Their grand tour of Europe was about to start. The three men had saved for a year to afford the trip. Al had tried to persuade Doug Kaye to join them, saying, “Doug, we’re not getting any younger, you know.” Doug, now eighty-four, chuckled as he told me that. “I didn’t want to go,” he said.

After a short visit in Montreal, the friends crossed from Montreal to Le Havre on the creaky Ascania, a Cunard liner. The Ascania was truly at the end of its life; it was scrapped after this voyage. The passage was rough. At night, the rolling vessel bashed them into the walls of their cabin, and their arms, still aching from recent inoculations against diphtheria and smallpox, throbbed with pain.
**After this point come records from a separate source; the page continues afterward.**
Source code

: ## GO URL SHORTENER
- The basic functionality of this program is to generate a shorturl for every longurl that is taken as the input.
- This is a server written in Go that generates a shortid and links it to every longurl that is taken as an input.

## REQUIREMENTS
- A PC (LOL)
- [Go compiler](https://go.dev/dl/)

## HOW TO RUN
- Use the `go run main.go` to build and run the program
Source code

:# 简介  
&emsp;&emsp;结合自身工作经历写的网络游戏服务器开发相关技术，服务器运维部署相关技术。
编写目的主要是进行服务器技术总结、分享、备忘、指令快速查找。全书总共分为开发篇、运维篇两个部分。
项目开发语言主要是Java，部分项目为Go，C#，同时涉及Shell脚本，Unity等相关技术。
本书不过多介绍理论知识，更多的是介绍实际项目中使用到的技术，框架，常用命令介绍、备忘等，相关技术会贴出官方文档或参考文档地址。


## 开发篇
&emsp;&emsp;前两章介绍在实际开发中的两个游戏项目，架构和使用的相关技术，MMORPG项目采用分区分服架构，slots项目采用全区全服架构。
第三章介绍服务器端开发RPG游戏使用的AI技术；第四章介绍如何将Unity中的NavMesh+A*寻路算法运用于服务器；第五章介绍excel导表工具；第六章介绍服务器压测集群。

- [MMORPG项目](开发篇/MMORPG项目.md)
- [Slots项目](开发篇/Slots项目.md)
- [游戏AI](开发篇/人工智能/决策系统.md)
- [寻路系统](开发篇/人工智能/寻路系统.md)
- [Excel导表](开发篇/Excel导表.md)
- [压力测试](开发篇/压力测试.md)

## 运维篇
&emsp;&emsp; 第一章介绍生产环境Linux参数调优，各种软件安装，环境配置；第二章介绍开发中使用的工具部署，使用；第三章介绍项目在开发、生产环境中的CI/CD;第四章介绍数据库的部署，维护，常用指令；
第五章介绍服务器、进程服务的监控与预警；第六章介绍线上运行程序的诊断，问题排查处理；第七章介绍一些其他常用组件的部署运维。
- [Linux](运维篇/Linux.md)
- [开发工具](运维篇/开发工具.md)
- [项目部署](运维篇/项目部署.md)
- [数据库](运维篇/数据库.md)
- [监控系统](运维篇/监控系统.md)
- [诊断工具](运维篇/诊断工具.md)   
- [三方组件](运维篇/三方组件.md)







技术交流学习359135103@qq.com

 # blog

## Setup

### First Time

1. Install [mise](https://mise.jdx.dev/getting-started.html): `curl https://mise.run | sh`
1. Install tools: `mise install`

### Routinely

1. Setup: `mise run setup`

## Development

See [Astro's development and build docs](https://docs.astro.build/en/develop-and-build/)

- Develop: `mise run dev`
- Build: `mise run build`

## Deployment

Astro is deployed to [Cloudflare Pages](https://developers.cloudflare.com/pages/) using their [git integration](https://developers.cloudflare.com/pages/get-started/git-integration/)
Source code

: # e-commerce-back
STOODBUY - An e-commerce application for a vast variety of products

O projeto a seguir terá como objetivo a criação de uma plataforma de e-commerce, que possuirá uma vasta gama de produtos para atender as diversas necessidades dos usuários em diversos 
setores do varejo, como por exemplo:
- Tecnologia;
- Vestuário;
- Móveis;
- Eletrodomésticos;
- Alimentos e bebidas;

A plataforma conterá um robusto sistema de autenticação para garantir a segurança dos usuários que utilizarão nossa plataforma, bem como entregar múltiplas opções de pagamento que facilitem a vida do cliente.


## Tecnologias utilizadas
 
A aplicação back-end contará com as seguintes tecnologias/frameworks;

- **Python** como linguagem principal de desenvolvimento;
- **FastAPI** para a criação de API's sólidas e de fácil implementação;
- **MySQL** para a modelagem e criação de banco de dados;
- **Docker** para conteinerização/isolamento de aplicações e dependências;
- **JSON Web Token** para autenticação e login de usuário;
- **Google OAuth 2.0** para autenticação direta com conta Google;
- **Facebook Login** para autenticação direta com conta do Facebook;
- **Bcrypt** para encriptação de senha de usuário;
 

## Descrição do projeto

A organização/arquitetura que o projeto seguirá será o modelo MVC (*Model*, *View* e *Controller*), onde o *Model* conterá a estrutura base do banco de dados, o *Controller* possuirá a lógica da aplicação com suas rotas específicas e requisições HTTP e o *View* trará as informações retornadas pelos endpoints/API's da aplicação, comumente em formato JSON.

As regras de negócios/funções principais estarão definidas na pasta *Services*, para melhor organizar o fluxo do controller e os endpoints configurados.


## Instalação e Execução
In other respects, the week at sea was boring. According to Jim, “It was a British ship and old ladies organized sing-songs on the deck—‘Knees up Mother Brown.’”

Curt, Al and Jim had made no prior arrangements about where to stay in Paris, but they found a hostel near Place Pigalle. This was the heart of Paris’s red-light district—made famous by nightclubs like the venerable Le Moulin Rouge, which opened in 1889, the year the Eiffel Tower was completed. In the past, many artists had lived in the area—Henri de Toulouse-Lautrec, whose prints immortalized it, but also Pablo Picasso, Pierre-Auguste Renoir (who waited on tables here in his youth), Edgar Degas, Maurice Utrillo. Curt’s impressions inspired his poem “Paris 55.”

After some time in Paris, the trio went south to visit Gary Ness, a painter they knew from Vancouver. He was living in a ruined church in Chémery. When Ness decide to return to Paris, Al went along, to help carry Gary’s paintings. Curt and Jim did not see Al in Europe again. Though they had been planning the trip with great anticipation, their relations had turned rancorous.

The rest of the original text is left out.